Nesta quarta-feira, 25, a UTD, única do estado e referência do país, completa 10 anos. Caso as mães desses pacientes não fossem treinadas pelo setor, elas teriam que acompanhar seus filhos internados sem previsão de alta e praticamente “morar” no hospital, afastando-se de outros filhos, familiares e amigos.

Na maioria dos casos, são situações de pacientes com longo tempo de permanência em UTI’s, que dependem de ventilação mecânica e que passam a poder retornar para seus lares mesmo precisando de tecnologias avançadas para sobreviver. Já houve casos de pacientes, por exemplo, que ficaram internados por quase dois anos.

Moradora de Jeremoabo, Luciete Santana conta que trouxe a filha para Salvador, para fazer um exame. “Descobrimos que ela tinha leucemia, foi para a UTI em outro hospital, mas pegou uma infecção. O quadro evoluiu para paralisia cerebral. Em seguida, foi transferida para o Martagão. Eu praticamente morava no hospital. Não saia de perto da minha filha. Tive que ficar em Salvador e me afastei da minha família”, relata.

Na UTD, as mães são treinadas durante meses para poderem dar continuidade à assistência dessas crianças, que permanecem sendo acompanhadas pelo hospital, quando residentes em Salvador e Região Metropolitana.
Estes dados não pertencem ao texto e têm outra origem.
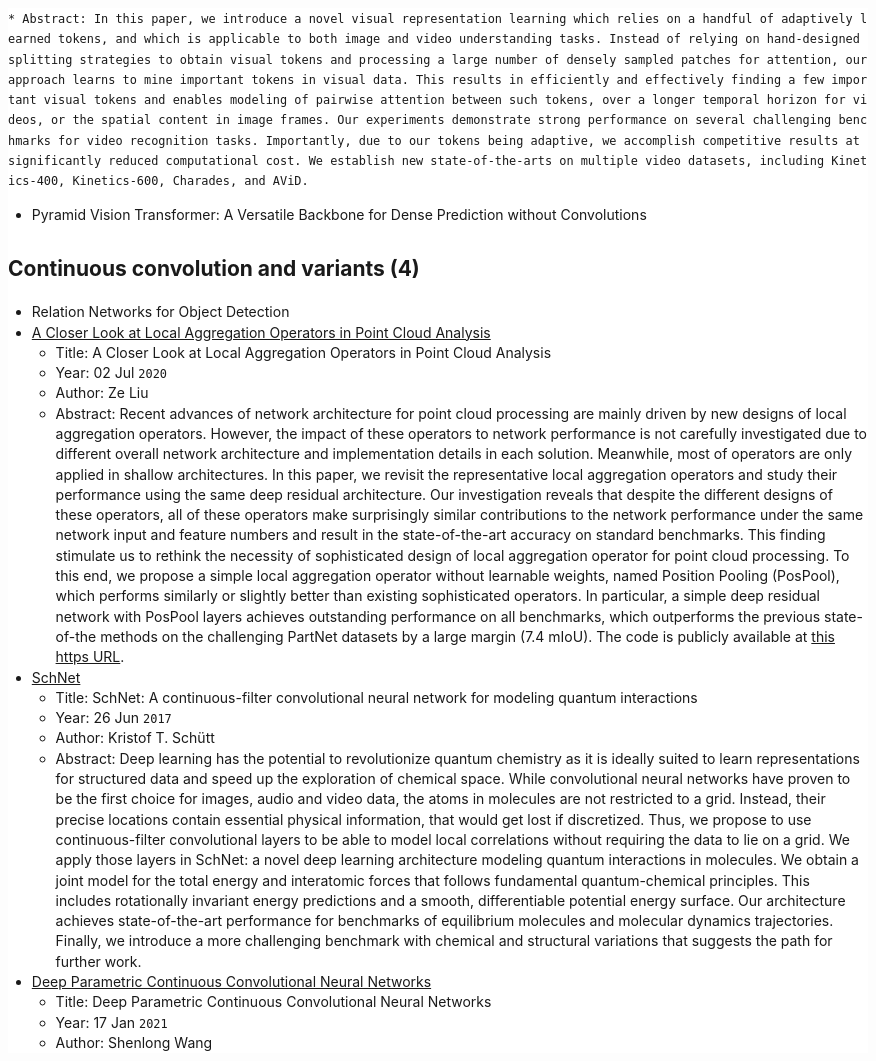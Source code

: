     * Abstract: In this paper, we introduce a novel visual representation learning which relies on a handful of adaptively learned tokens, and which is applicable to both image and video understanding tasks. Instead of relying on hand-designed splitting strategies to obtain visual tokens and processing a large number of densely sampled patches for attention, our approach learns to mine important tokens in visual data. This results in efficiently and effectively finding a few important visual tokens and enables modeling of pairwise attention between such tokens, over a longer temporal horizon for videos, or the spatial content in image frames. Our experiments demonstrate strong performance on several challenging benchmarks for video recognition tasks. Importantly, due to our tokens being adaptive, we accomplish competitive results at significantly reduced computational cost. We establish new state-of-the-arts on multiple video datasets, including Kinetics-400, Kinetics-600, Charades, and AViD.
* Pyramid Vision Transformer: A Versatile Backbone for Dense Prediction without Convolutions

## Continuous convolution and variants (4)

* Relation Networks for Object Detection
* [A Closer Look at Local Aggregation Operators in Point Cloud Analysis](https://arxiv.org/abs/2007.01294)
    * Title: A Closer Look at Local Aggregation Operators in Point Cloud Analysis
    * Year: 02 Jul `2020`
    * Author: Ze Liu
    * Abstract: Recent advances of network architecture for point cloud processing are mainly driven by new designs of local aggregation operators. However, the impact of these operators to network performance is not carefully investigated due to different overall network architecture and implementation details in each solution. Meanwhile, most of operators are only applied in shallow architectures. In this paper, we revisit the representative local aggregation operators and study their performance using the same deep residual architecture. Our investigation reveals that despite the different designs of these operators, all of these operators make surprisingly similar contributions to the network performance under the same network input and feature numbers and result in the state-of-the-art accuracy on standard benchmarks. This finding stimulate us to rethink the necessity of sophisticated design of local aggregation operator for point cloud processing. To this end, we propose a simple local aggregation operator without learnable weights, named Position Pooling (PosPool), which performs similarly or slightly better than existing sophisticated operators. In particular, a simple deep residual network with PosPool layers achieves outstanding performance on all benchmarks, which outperforms the previous state-of-the methods on the challenging PartNet datasets by a large margin (7.4 mIoU). The code is publicly available at [this https URL](https://github.com/zeliu98/CloserLook3D).
* [SchNet](https://arxiv.org/abs/1706.08566)
    * Title: SchNet: A continuous-filter convolutional neural network for modeling quantum interactions
    * Year: 26 Jun `2017`
    * Author: Kristof T. Schütt
    * Abstract: Deep learning has the potential to revolutionize quantum chemistry as it is ideally suited to learn representations for structured data and speed up the exploration of chemical space. While convolutional neural networks have proven to be the first choice for images, audio and video data, the atoms in molecules are not restricted to a grid. Instead, their precise locations contain essential physical information, that would get lost if discretized. Thus, we propose to use continuous-filter convolutional layers to be able to model local correlations without requiring the data to lie on a grid. We apply those layers in SchNet: a novel deep learning architecture modeling quantum interactions in molecules. We obtain a joint model for the total energy and interatomic forces that follows fundamental quantum-chemical principles. This includes rotationally invariant energy predictions and a smooth, differentiable potential energy surface. Our architecture achieves state-of-the-art performance for benchmarks of equilibrium molecules and molecular dynamics trajectories. Finally, we introduce a more challenging benchmark with chemical and structural variations that suggests the path for further work.
* [Deep Parametric Continuous Convolutional Neural Networks](https://arxiv.org/abs/2101.06742)
    * Title: Deep Parametric Continuous Convolutional Neural Networks
    * Year: 17 Jan `2021`
    * Author: Shenlong Wang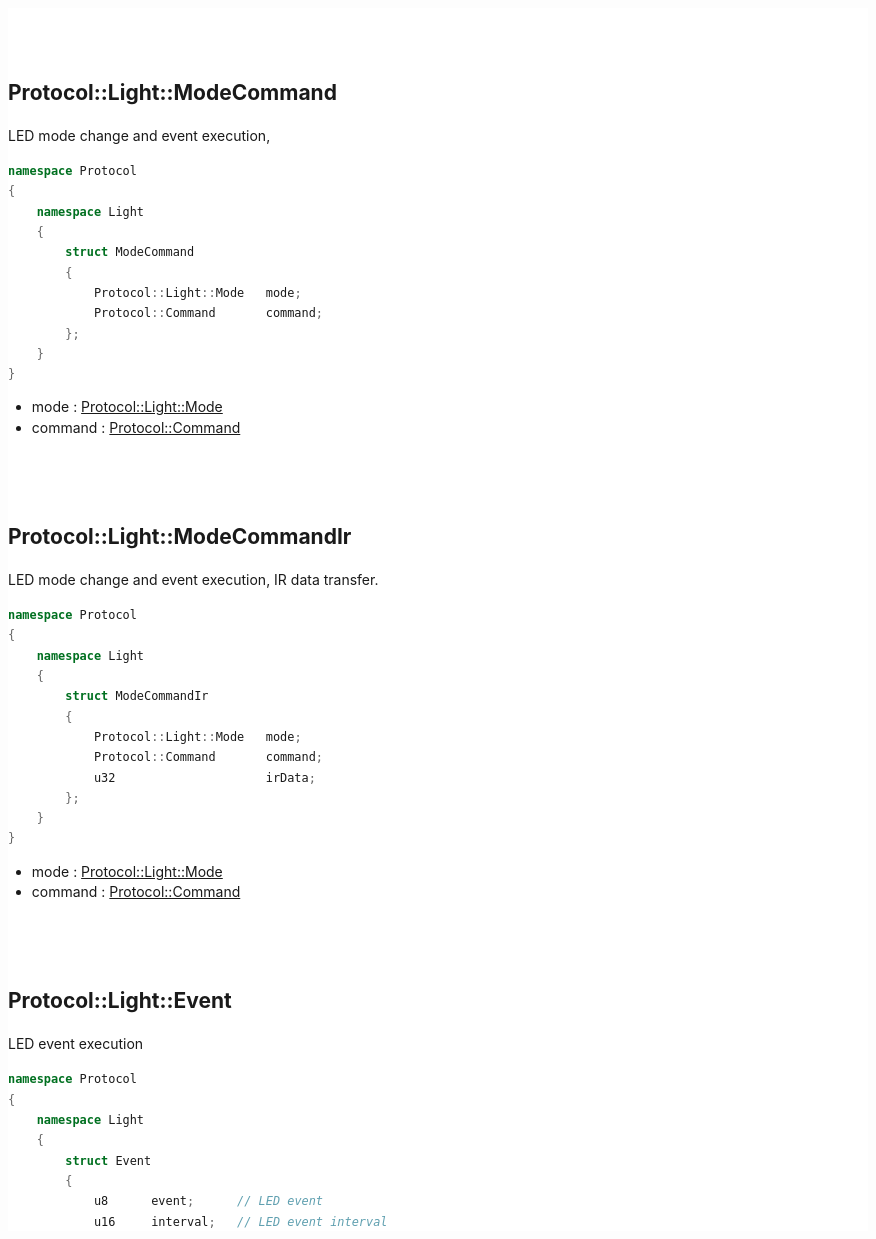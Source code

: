 
<br>
<br>


## <a name="Protocol_Light_ModeCommand">Protocol::Light::ModeCommand</a>
LED mode change and event execution,
```cpp
namespace Protocol
{
    namespace Light
    {
        struct ModeCommand
        {
            Protocol::Light::Mode   mode;
            Protocol::Command       command;
        };
    }
}
```
- mode : [Protocol::Light::Mode](#Protocol_Light_Mode)
- command : [Protocol::Command](05_structs.md#Protocol_Command)


<br>
<br>


## <a name="Protocol_Light_ModeCommandIr">Protocol::Light::ModeCommandIr</a>
LED mode change and event execution, IR data transfer.
```cpp
namespace Protocol
{
    namespace Light
    {
        struct ModeCommandIr
        {
            Protocol::Light::Mode   mode;
            Protocol::Command       command;
            u32                     irData;
        };
    }
}
```
- mode : [Protocol::Light::Mode](#Protocol_Light_Mode)
- command : [Protocol::Command](05_structs.md#Protocol_Command)


<br>
<br>


## <a name="Protocol_Light_Event">Protocol::Light::Event</a>
LED event execution
```cpp
namespace Protocol
{
    namespace Light
    {
        struct Event
        {
            u8      event;      // LED event
            u16     interval;   // LED event interval
```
Alta – O operador de máquina Adriano Santiago, 36, é pai do pequeno Théo de Souza, 8 meses. Por causa de complicações na hora do parto, o bebê sofreu com falta de oxigênio no cérebro e foi direto para a UTI. “Meu filho nasceu todo roxo e teve a cabeça deformada. Com dias de nascido, a gente veio para o Martagão. Ele depende de máquina para respirar e se alimentar. Tive que me afastar de tudo. Minha família hoje é a equipe do hospital”, diz.

Desempregado, Adriano conta que a prioridade de sua vida passou a ser o filho, o primeiro do casal. “O nosso propósito aqui é ser treinado e ir para casa com meu filho. Eu olho para ele e só vejo coisas positivas. Dou massagem, brinco. Se hoje ele está aqui, é por causa de Deus. É um milagre”.
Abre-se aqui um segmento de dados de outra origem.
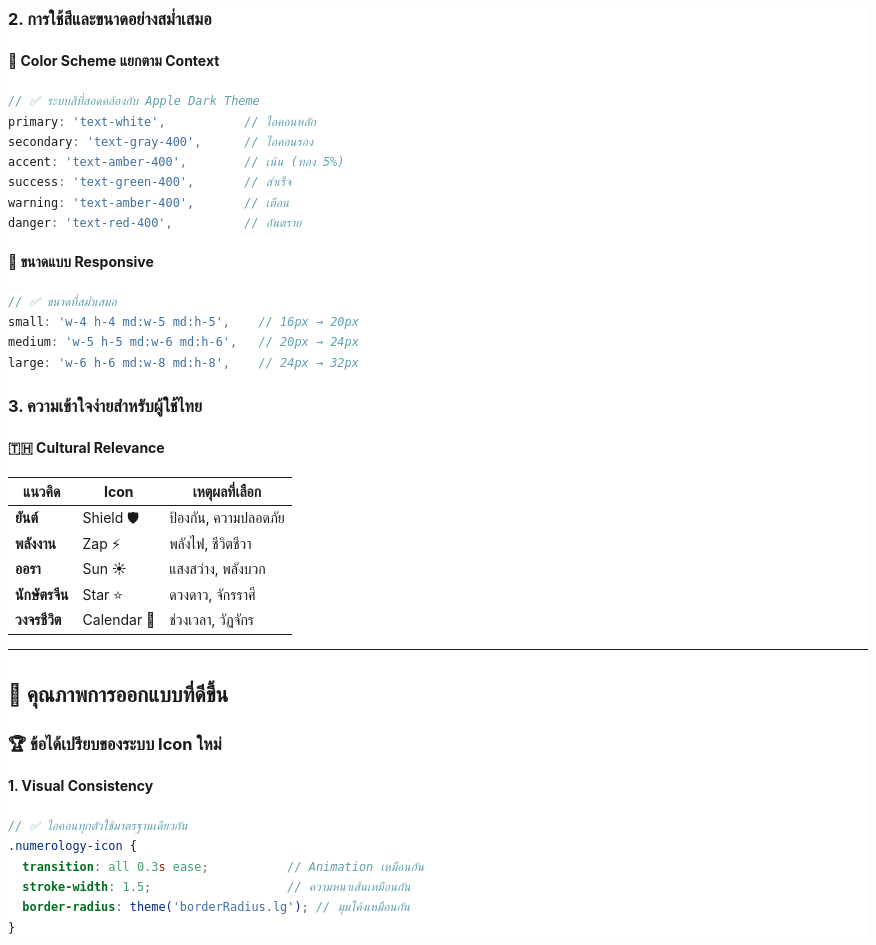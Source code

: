 ### **2. การใช้สีและขนาดอย่างสม่ำเสมอ**

#### **🎨 Color Scheme แยกตาม Context**
```typescript
// ✅ ระบบสีที่สอดคล้องกับ Apple Dark Theme
primary: 'text-white',           // ไอคอนหลัก
secondary: 'text-gray-400',      // ไอคอนรอง  
accent: 'text-amber-400',        // เน้น (ทอง 5%)
success: 'text-green-400',       // สำเร็จ
warning: 'text-amber-400',       // เตือน
danger: 'text-red-400',          // อันตราย
```

#### **📏 ขนาดแบบ Responsive**
```typescript
// ✅ ขนาดที่สม่ำเสมอ
small: 'w-4 h-4 md:w-5 md:h-5',    // 16px → 20px
medium: 'w-5 h-5 md:w-6 md:h-6',   // 20px → 24px  
large: 'w-6 h-6 md:w-8 md:h-8',    // 24px → 32px
```

### **3. ความเข้าใจง่ายสำหรับผู้ใช้ไทย**

#### **🇹🇭 Cultural Relevance**
| แนวคิด | Icon | เหตุผลที่เลือก |
|--------|------|----------------|
| **ยันต์** | Shield 🛡️ | ป้องกัน, ความปลอดภัย |
| **พลังงาน** | Zap ⚡ | พลังไฟ, ชีวิตชีวา |
| **ออรา** | Sun ☀️ | แสงสว่าง, พลังบวก |
| **นักษัตรจีน** | Star ⭐ | ดวงดาว, จักรราศี |
| **วงจรชีวิต** | Calendar 📅 | ช่วงเวลา, วัฏจักร |

---

## 💎 **คุณภาพการออกแบบที่ดีขึ้น**

### **🏆 ข้อได้เปรียบของระบบ Icon ใหม่**

#### **1. Visual Consistency**
```scss
// ✅ ไอคอนทุกตัวใช้มาตรฐานเดียวกัน
.numerology-icon {
  transition: all 0.3s ease;           // Animation เหมือนกัน
  stroke-width: 1.5;                   // ความหนาเส้นเหมือนกัน
  border-radius: theme('borderRadius.lg'); // มุมโค้งเหมือนกัน
}
```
Assim como Adriano, outras 19 famílias estão sendo treinadas na UTD para serem desospitalizadas – a maioria absoluta são mães que acompanham seus filhos. “Este programa é de extrema importância para as famílias, pois possibilita a reinserção social do paciente no leito familiar, promovendo humanização, segurança e autonomia do cuidador”, ressalta a enfermeira líder da UTD, Rebeca Abbud.

Criada em 25 de maio de 2012, a UTD foi idealizada pelo próprio Martagão, em parceria com a Secretaria de Saúde do Estado da Bahia (Sesab). Com 20 leitos, a UTD recebe crianças de todo o estado, que são encaminhadas via Central Estadual de Regulação. Em todos os processos, é feita uma avaliação do paciente para verificar se ele está num quadro estável de saúde, que permita esse retorno para casa.

“Apesar das dificuldades financeiras que sempre enfrentou e que continua enfrentando, com um déficit mensal de R$ 700 mil, o Martagão sempre busca oferecer à população serviços pioneiros e de qualidade e que, de fato, ajudam a mudar para melhor a vida de milhares de crianças baianas”, ressalta o presidente da Liga Álvaro Bahia (mantenedora do Martagão), Carlos Emanuel Melo.

A UTD possibilitou, ainda, que os leitos da rede pública de saúde que essas crianças ocupariam, caso a unidade não fosse criada, pudessem ser utilizados para pacientes acometidos por outras doenças, ajudando, assim, a desafogar a ocupação hospitalar.